Conseil municipal Tarbes 31-10 : Réseau de chaleur

Publié le par Europe Ecologie-Les Verts Hautes-Pyrénées

 

Réseau de chaleur au bois : un projet mal-mené ?

 

Absent lors des deux derniers Conseils municipaux des 31-10 et 18-11, l'un pour raison familiale, l'autre pour raison professionnelle, j'ai néanmoins suivi les ordres du jour de ces deux conseils.

Le premier était un conseil extraordinaire convoqué pour décider du choix de l'opérateur de la Délégation de Service Public d'un réseau de chaleur à chaudière au bois.

Ce projet, dont j'avais soutenu dès le départ le principe, est complexe et pose de nombreux problèmes. C'est la raison pour laquelle la délibération abordée lors du Conseil du 30-9 avait été repoussée par le Maire, qui souhaitait l'unanimité du Conseil.

Juste initiative, car le temps supplémentaire qui nous a été accordé m'a permis de faire une recherche sur les réseaux comparables déjà en place.

J'ai donc constaté que le taux de perte en ligne de 39% d'un tel réseau annoncé par l'opérateur Dalkia (filiale de Véolia et EDF) est supérieur à la moyenne qui est autour de 30%; la raison tient sans doute au fait qu'il serait alimenté par un couple de chaudière situées dans une chaufferie centrale en bout de réseau, d'une puissance de 16 MW pour une longueur totale de réseau de 18,35 km.
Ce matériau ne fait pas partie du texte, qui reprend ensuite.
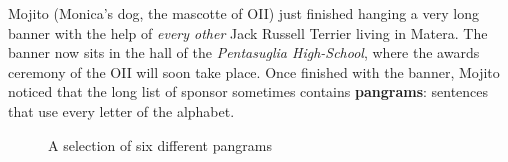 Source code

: \usepackage{xcolor}
\usepackage{afterpage}
\usepackage{pifont,mdframed}
\usepackage{multicol}
\usepackage[bottom]{footmisc}



\renewcommand{\inputfile}{\texttt{stdin}}
\renewcommand{\outputfile}{\texttt{stdout}}
\makeatletter
\renewcommand{\this@inputfilename}{\texttt{stdin}}
\renewcommand{\this@outputfilename}{\texttt{stdout}}
\makeatother


Mojito (Monica's dog, the mascotte of OII) just finished hanging a very long
banner with the help of \emph{every other} Jack Russell Terrier living in
Matera. The banner now sits in the hall of the \emph{Pentasuglia High-School},
where the awards ceremony of the OII will soon take place. Once finished with
the banner, Mojito noticed that the long list of sponsor sometimes contains
\textbf{pangrams}: sentences that use every letter of the alphabet.

\begin{figure}[H]
  \centering
  \caption{A selection of six different pangrams\footnotemark}
\end{figure}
Or, le seul réseau de taille comparable en France, celui de Bourges (géré par le concurrent Cofély, filiale de GDF-Suez), comporte, pour une même longueur de réseau (18 km), 3 chaudières , 2 d'une puissance de 8 MW, ce qui semble correspondre au dispositif prévu à Tarbes, mais aussi une 3e d'une puissance de 5,5 MW, ce qui fait un total de 21,5 MW.

Une raison majeure de ce sous-dimensionnement est qu'il permet d'échapper au régime d'autorisation des Installations Classées Pour l'Environnement (ICPE), demandant diverses enquêtes et consultations, au profit d'une simple déclaration auprès de la préfecture.

J'ai transmis cette information à mes collègues de l'opposition.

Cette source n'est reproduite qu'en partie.